Getting his tax proposal through the Legislature with Republican support remains his top priority, he said, but with the dimming prospects for a June election, pressure is building to explore other options.
"I can confirm I am not unconsidering anything that I ought to consider," Brown told reporters as he walked out of the Capitol to make brief remarks to a group celebrating California Agriculture Day.
"That's a very good sentence if you can play that. I'm not unconsidering anything that I should, as a conscientious governor, consider."
He said he continues to negotiate in good faith with Republicans and remains hopeful of an agreement on continuing the 2009 tax increases on income, sales and vehicle license fees. He needs two Republicans in the Senate and two in the Assembly to reach a two-thirds vote to move the measure through the Legislature.
"There's a sense on the part of some that they're going to come with something good," Brown said of the Republicans. "There are positive vibes."
Still, he said, he wasn't promising an immediate breakthrough.
"There is no final decision," he said. "You can take that to the bank.

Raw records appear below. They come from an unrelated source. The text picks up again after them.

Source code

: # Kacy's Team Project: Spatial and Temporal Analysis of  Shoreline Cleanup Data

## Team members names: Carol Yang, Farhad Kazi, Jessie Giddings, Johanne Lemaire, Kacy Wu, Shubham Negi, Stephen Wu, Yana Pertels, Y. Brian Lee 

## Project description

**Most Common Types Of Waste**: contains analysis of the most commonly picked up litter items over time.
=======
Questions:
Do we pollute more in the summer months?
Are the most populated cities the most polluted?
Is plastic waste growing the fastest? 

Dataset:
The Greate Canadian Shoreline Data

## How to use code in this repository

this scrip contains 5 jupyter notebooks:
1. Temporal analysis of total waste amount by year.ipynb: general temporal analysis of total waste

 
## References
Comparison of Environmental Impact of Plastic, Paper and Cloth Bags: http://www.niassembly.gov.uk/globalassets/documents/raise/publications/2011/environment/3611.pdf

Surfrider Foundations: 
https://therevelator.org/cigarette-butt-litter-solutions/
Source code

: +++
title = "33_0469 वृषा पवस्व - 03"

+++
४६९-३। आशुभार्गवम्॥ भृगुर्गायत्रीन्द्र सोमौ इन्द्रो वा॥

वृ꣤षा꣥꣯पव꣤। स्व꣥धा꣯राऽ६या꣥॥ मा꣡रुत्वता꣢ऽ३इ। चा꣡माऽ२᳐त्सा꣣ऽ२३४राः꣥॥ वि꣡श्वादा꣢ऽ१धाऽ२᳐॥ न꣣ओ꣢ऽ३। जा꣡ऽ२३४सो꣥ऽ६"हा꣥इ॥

It isn't clear what the viable path forward as we speak. ... No one said it was going to be easy. Whichever way I look,
The chief spokesman for the Republicans meeting with Brown -- the GOP 5 -- declined to comment.

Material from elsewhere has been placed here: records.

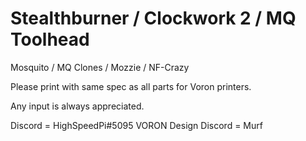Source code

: # Stealthburner / Clockwork 2 / MQ Toolhead
Mosquito / MQ Clones / Mozzie / NF-Crazy

Please print with same spec as all parts for Voron printers.

Any input is always appreciated.






Discord = HighSpeedPi#5095
VORON Design Discord = Murf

Brown missed his self-imposed deadline of March 10, which was the date legislators needed to approve a ballot measure that could reach a June 7 ballot -- though he continued to insist it's doable.
"We'll know the deadline when we pass it," he said. "But time is running out."

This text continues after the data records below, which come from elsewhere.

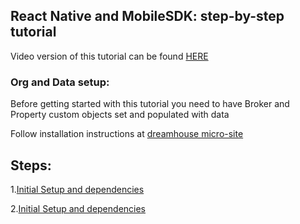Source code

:## React Native and MobileSDK: step-by-step tutorial

Video version of this tutorial can be found [HERE](/tutorial_video/README.md)

### Org and Data setup:

Before getting started with this tutorial you need to have Broker and Property custom objects set and populated with data

Follow installation instructions at [dreamhouse micro-site](http://dreamhouse-site.herokuapp.com/installation/)

## Steps:
1.[Initial Setup and dependencies](/tutorial/step01_cleanup_and_dependencies/)

2.[Initial Setup and dependencies](/tutorial/step01_cleanup_and_dependencies/)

Brown said he was sorting through "a lot of complex alternatives with all sorts of implications. We're looking into stuff."
The governor has pushed to get an early June election for two reasons: he wants to be able to tap voters before vacation season, and he wants to do so before the temporary taxes revert to pre-2009 levels. If they do, Brown would have difficulty avoiding the charge that he's raising taxes. Polls have shown that voters approve Brown's plan to continue the same level of taxes but turn sour at the idea of paying higher taxes.
Brown said he had good conversations with a number of Republicans this week, though, even at this late date, they have not narrowed down common points of understanding.
"There is not as yet a clear delineation as to what will seal the deal," Brown said. "We're still waiting for what I'd call a term sheet, what's the bedrock of what Republicans need to put this before the people."
Republicans are seeking significant rollbacks on pension benefits for public employee unions, business regulations and curbs on spending. Brown, Democratic legislative leaders and their labor allies say the Republicans are asking for too much in exchange for allowing voters to weigh in.
"The challenge for the governor is to sort through the myriad Republicans he's talked to in order to see who's just posturing and who's serious," said Nathan Barankin, spokesman for Senate Leader Darrell Steinberg, D-Sacramento. "I think he's had some success ferreting that out, and he's seeing what he can do with those with the potential to be truly serious about budget negotiations."
Holding a November election would require Brown's labor allies to gather signatures at breakneck speed after waiting through what is typically a lengthy period for the attorney general to approve ballot language.
A ballot measure must qualify 130 days before the election, which means all the preparation -- signature gathering, the Attorney General's title and summary, fiscal analysis and the counting and verifying of the signatures -- would have to be completed by July 1.
A November election could also create havoc for the budget. Lawmakers would have to consider making an extra $12 billion in spending cuts -- unlikely to happen under Democrats, who've already shaved $14 billion off the $26.6 billion deficit. They would more likely reprise the 2009 drama of issuing I.O.U.s with the accompanying credit downgrades, legislative observers said.